286. Effect of dismissal.

287. Names of witnesses must be inserted at foot of indictment, or en

dorsed thereon.

288. Indictment must be presented in presence of the grand jury, and filed.

§ 284. An indictment cannot be found, without the concurrence of at least twelve grand jurors. When so found, it must be endorsed, “A true bill," and the endorsement must be signed by the foreman of the grand jury.

§ 285. If twelve grand jurors do not concur in finding an indictment, the depositions, (and statement, if any,) transmitted to them, must be returned to the court, with an endorsement thereon, signed by the foreman, to the effect that the charge is dismissed.

The last two sections are substantially the same as 2 R. S., 3d. ed. 812, sec. 36.

§ 286. The dismissal of the charge does not, however, prevent its being again submitted to a grand jury, as often as the court may so direct. But without such direction, it cannot be again submitted.

This section is designed to provide a convenient check upon the practice which now prevails, of repeated applications to the grand jury for an indictment, where it has been already dismissed. Cases have existed, where, after frequent dismissals of the indictment, the perseverance of the prosecutor has at length succeeded in procuring it to be found.

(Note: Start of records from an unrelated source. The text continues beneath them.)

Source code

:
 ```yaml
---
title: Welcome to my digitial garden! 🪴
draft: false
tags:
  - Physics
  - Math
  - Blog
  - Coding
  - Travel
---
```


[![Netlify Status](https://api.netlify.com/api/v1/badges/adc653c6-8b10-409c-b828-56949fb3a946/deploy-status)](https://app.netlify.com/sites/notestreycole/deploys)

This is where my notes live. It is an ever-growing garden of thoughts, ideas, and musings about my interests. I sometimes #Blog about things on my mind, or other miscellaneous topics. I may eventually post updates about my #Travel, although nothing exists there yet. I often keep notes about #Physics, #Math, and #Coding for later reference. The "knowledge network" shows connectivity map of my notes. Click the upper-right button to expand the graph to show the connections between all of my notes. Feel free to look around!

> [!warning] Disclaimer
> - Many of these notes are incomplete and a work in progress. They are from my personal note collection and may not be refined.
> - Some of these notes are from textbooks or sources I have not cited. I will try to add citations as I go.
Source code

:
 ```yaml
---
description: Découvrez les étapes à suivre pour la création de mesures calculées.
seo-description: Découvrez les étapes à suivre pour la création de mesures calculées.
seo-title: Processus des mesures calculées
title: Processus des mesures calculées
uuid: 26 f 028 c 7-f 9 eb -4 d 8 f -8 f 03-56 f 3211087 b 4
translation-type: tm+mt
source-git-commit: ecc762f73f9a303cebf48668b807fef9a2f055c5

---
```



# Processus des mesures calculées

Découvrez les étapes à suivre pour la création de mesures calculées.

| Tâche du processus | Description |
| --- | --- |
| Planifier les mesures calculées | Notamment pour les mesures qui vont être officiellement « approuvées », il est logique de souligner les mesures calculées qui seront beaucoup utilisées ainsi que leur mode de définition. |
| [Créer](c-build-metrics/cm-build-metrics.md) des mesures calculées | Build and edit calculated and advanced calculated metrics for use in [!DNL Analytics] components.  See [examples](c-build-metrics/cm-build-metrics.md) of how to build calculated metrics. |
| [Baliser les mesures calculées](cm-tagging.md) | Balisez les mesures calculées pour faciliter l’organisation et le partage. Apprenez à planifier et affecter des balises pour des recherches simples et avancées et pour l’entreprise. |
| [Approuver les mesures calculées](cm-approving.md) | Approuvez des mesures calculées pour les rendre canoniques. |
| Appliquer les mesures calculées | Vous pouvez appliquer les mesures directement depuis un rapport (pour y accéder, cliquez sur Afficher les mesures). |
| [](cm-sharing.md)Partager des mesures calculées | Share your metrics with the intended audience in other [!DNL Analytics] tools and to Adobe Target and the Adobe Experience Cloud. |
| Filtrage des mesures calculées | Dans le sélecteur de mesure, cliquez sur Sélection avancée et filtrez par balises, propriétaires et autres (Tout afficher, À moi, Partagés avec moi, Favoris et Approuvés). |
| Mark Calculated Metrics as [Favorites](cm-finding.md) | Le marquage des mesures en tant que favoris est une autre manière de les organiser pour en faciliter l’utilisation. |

The Commissioners are not prepared to say, that an indictment should not be found after one or more dismissals; for they are ready to admit, that by reason of the discovery of new testimony, or of other facts intimately connected with the due administration of justice, it may be both expedient and necessary, that the case should be submitted to another grand jury. To prevent, on the one hand, the abuse referred to, and to guard the interests of the public, on the other, they have proposed that the dismissal of the charge shall not prevent its being again submitted to the grand jury, as often as the court shall direct; but that without such direction, it shall not be again submitted.

§287. When an indictment is found, the names of the witnesses examined before the grand jury, or whose depositions may have been read before them, as provided in section 259, must, in all cases, be inserted at the foot of the indictment, or endorsed thereon, before it is presented to the court.

This provision is in accordance with the English practice, which, with all its supposed severity in the punishment of

crime, proceeds upon the principle that no advantage shall be denied to the defendant, adapted to enable him to meet and defend the charge. And indeed, so far has it been carried in that country, that the judges are in the constant habit of requiring the prosecuting counsel to place upon the stand as witnesses, all who were examined before the grand jury. In a case recently reported, where the counsel for the prosecution had refused to do this, because the witness was adverse to the prosecution, the judge declared that unless the counsel called him, he himself would do so, that the defendant might have the privilege of across-examination; and gave as his reason, a sentiment alike honorable to the bench and to the law, that the object of a public prosecution was the attainment of truth and not the conviction of the defendant.

§ 288. An indictment, when found by the grand jury, as prescribed in section 284 must be presented by their foreman, in their presence, to the court, and must be filed with the clerk, and remain in his office as a public record.

Taken from 2 R. S., 3d. ed., 812, sec. 38.

CHAPTER II.

FORM OF THE INDICTMENT.

SECTION 289.

Forms of pleading heretofore existing, abolished.

290.

First pleading for the people, is indictment.

291. Indictment, what to contain.

292. Form of indictment.

293. Manner of stating the act constituting the offence.

294. Indictment must be direct and certain.

295. When defendant is indicted by fictitious or erroneous name, his true

name may be inserted in subsequent proceedings.

296. Indictment must charge but one offence and in one form, except where it may be committed by different means.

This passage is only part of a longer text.